Hidden in the Metadata: Stealth Poisoning Attacks on Multimodal Retrieval-Augmented Generation
Kennedy Edemacu , Mohammad Mahdi Shokri
Published on arXiv
2603.00172
Data Poisoning Attack
OWASP ML Top 10 — ML02
Prompt Injection
OWASP LLM Top 10 — LLM01
Key Finding
MM-MEPA achieves up to 91% attack success rate on MMQA and 66% on WebQA by manipulating only KB metadata, with existing defenses providing negligible mitigation.

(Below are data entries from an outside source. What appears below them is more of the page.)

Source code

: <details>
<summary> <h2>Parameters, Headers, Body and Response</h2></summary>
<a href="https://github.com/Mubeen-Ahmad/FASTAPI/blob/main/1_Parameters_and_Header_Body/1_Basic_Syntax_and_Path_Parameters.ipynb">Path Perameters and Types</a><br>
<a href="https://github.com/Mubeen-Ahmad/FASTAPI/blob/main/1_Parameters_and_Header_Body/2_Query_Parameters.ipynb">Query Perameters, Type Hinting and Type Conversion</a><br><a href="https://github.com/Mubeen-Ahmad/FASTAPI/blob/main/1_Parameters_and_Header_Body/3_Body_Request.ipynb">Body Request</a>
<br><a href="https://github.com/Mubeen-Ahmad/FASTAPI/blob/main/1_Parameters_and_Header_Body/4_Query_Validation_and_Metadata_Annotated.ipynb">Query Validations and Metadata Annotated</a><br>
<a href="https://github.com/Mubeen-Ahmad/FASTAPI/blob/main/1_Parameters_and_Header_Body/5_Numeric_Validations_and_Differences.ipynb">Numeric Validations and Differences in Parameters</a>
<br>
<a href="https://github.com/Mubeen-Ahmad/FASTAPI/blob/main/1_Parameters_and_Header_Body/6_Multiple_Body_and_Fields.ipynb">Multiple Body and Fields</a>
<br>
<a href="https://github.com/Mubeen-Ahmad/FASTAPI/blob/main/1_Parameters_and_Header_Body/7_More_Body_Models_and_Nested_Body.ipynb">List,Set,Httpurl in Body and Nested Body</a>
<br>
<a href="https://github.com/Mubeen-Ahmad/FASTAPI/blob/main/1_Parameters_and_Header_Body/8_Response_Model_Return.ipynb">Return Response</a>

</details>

MM-MEPA (Constrained Metadata Optimization)
Novel technique introduced
Retrieval-augmented generation (RAG) has emerged as a powerful paradigm for enhancing multimodal large language models by grounding their responses in external, factual knowledge and thus mitigating hallucinations. However, the integration of externally sourced knowledge bases introduces a critical attack surface. Adversaries can inject malicious multimodal content capable of influencing both retrieval and downstream generation. In this work, we present MM-MEPA, a multimodal poisoning attack that targets the metadata components of image-text entries while leaving the associated visual content unaltered. By only manipulating the metadata, MM-MEPA can still steer multimodal retrieval and induce attacker-desired model responses. We evaluate the attack across multiple benchmark settings and demonstrate its severity. MM-MEPA achieves an attack success rate of up to 91\% consistently disrupting system behaviors across four retrievers and two multimodal generators. Additionally, we assess representative defense strategies and find them largely ineffective against this form of metadata-only poisoning. Our findings expose a critical vulnerability in multimodal RAG and underscore the urgent need for more robust, defense-aware retrieval and knowledge integration methods.
Key Contributions
- MM-MEPA: a metadata-only poisoning attack on multimodal RAG that manipulates image-text KB entries without touching visual content, achieving up to 91% attack success rate across four retrievers and two multimodal generators
- Constrained Metadata Optimization (CMO) framework that formalizes metadata manipulation as a constrained optimization in the embedding space, balancing query relevance and image-metadata cohesion
- Empirical evaluation showing that representative defenses (query-paraphrasing, image-metadata consistency checks) are largely ineffective against this form of stealth metadata poisoning
🛡️ Threat Analysis
MM-MEPA corrupts the external knowledge base by injecting or modifying image-metadata pairs — the attack vector is the retrieval data source itself, which degrades downstream system behavior and steers model responses. This is data poisoning of the retrieval corpus.